You can probably predict now what will happen if we try to use our scalar function, recommendation_1()
, in the same way:
df %>%
mutate(recommendation = recommendation_1(temperature))
#> Warning in if (x >= 90) {: the condition has length > 1 and only the first
#> element will be used
#> Warning in if (x >= 60) {: the condition has length > 1 and only the first
#> element will be used
#> Warning in if (x >= 30) {: the condition has length > 1 and only the first
#> element will be used
#> Warning in if (x >= 0) {: the condition has length > 1 and only the first
#> element will be used
#> # A tibble: 10 x 2
#> temperature recommendation
#> <int> <chr>
#> 1 6 wear multiple jackets
#> 2 106 wear multiple jackets
#> 3 80 wear multiple jackets
#> 4 93 wear multiple jackets
#> 5 48 wear multiple jackets
#> # … with 5 more rows
mutate()
passes the entire temperature
vector to recommendation_1()
, which can’t handle a vector and so only processes the first element of temperature
. However, because of how mutate()
behaves when given a single value, the recommendation for the first temperature is copied for every single row, which isn’t very helpful.
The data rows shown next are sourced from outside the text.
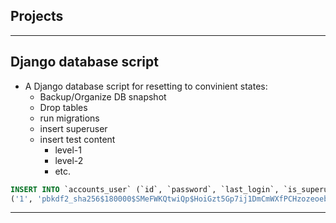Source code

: Projects
---

---
## Django database script
* A Django database script for resetting to convinient states:
  * Backup/Organize DB snapshot
  * Drop tables
  * run migrations
  * insert superuser
  * insert test content
    * level-1
    * level-2
    * etc.

```sql
INSERT INTO `accounts_user` (`id`, `password`, `last_login`, `is_superuser`, `first_name`, `last_name`, `is_staff`, `is_active`, `date_joined`, `username`, `email`) VALUES
('1', 'pbkdf2_sha256$180000$SMeFWKQtwiQp$HoiGzt5Gp7ij1DmCmWXfPCHzozeoebeQUbofE4+22Uc=', NULL, '1', 'Helior', 'Colorado', '1', '1', '2020-08-19 06:10:16.618305', 'olyai@helior.info', 'olyai@helior.info');
```


---
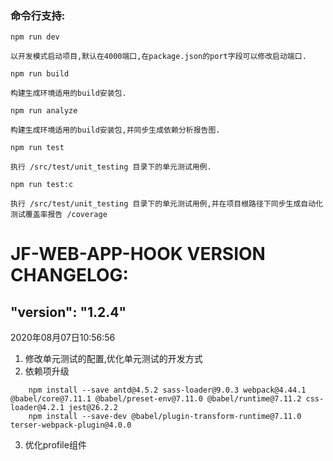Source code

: ### 命令行支持:

 
`npm run dev`
   
    以开发模式启动项目,默认在4000端口,在package.json的port字段可以修改启动端口.

`npm run build`

    构建生成环境适用的build安装包.

`npm run analyze`

    构建生成环境适用的build安装包,并同步生成依赖分析报告图.

`npm run test`

    执行 /src/test/unit_testing 目录下的单元测试用例.

`npm run test:c`

    执行 /src/test/unit_testing 目录下的单元测试用例,并在项目根路径下同步生成自动化测试覆盖率报告 /coverage


# JF-WEB-APP-HOOK VERSION CHANGELOG:

## "version": "1.2.4"
2020年08月07日10:56:56
1. 修改单元测试的配置,优化单元测试的开发方式
2. 依赖项升级
```
    npm install --save antd@4.5.2 sass-loader@9.0.3 webpack@4.44.1 @babel/core@7.11.1 @babel/preset-env@7.11.0 @babel/runtime@7.11.2 css-loader@4.2.1 jest@26.2.2  
    npm install --save-dev @babel/plugin-transform-runtime@7.11.0 terser-webpack-plugin@4.0.0

```
3. 优化profile组件


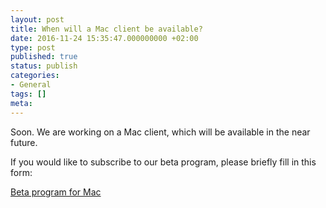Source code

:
 ```yaml
---
layout: post
title: When will a Mac client be available?
date: 2016-11-24 15:35:47.000000000 +02:00
type: post
published: true
status: publish
categories:
- General
tags: []
meta:
---
```


Soon. We are working on a Mac client, which will be available in the near future.

If you would like to subscribe to our beta program, please briefly fill in this form:

[Beta program for Mac](https://bluemail.me/desktop/mac/)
There are several ways to vectorize recommendation_1()
so that it gives an accurate recommendation for each temperature in df
.
First, there’s a vectorized if-else function called if_else()
:
x <- c(1, 3, 4)
if_else(x == 4, true = "four", false = "not four")
#> [1] "not four" "not four" "four"
However, in order to rewrite recommendation_1()
using if_else()
, we’d need to nest if_else()
repeatedly and the function would become difficult to read. Another vector function, case_when()
, is a better option:
recommendation_2 <- function(x) {
case_when(
x >= 90 ~ "locate air conditioning",
x >= 60 ~ "go outside",
x >= 30 ~ "wear a jacket",
x >= 0 ~ "wear multiple jackets",
TRUE ~ "move"
)
}
recommendation_2(temps)
#> [1] "wear multiple jackets" "wear a jacket"
#> [3] "locate air conditioning"
df %>%
mutate(recommendation = recommendation_2(temperature))
#> # A tibble: 10 x 2
#> temperature recommendation
#> <int> <chr>
#> 1 6 wear multiple jackets
#> 2 106 locate air conditioning
#> 3 80 go outside
#> 4 93 locate air conditioning
#> 5 48 wear a jacket
#> # … with 5 more rows
For other helpful vector functions, take a look at the “Vector Functions” section of the dplyr cheat sheet.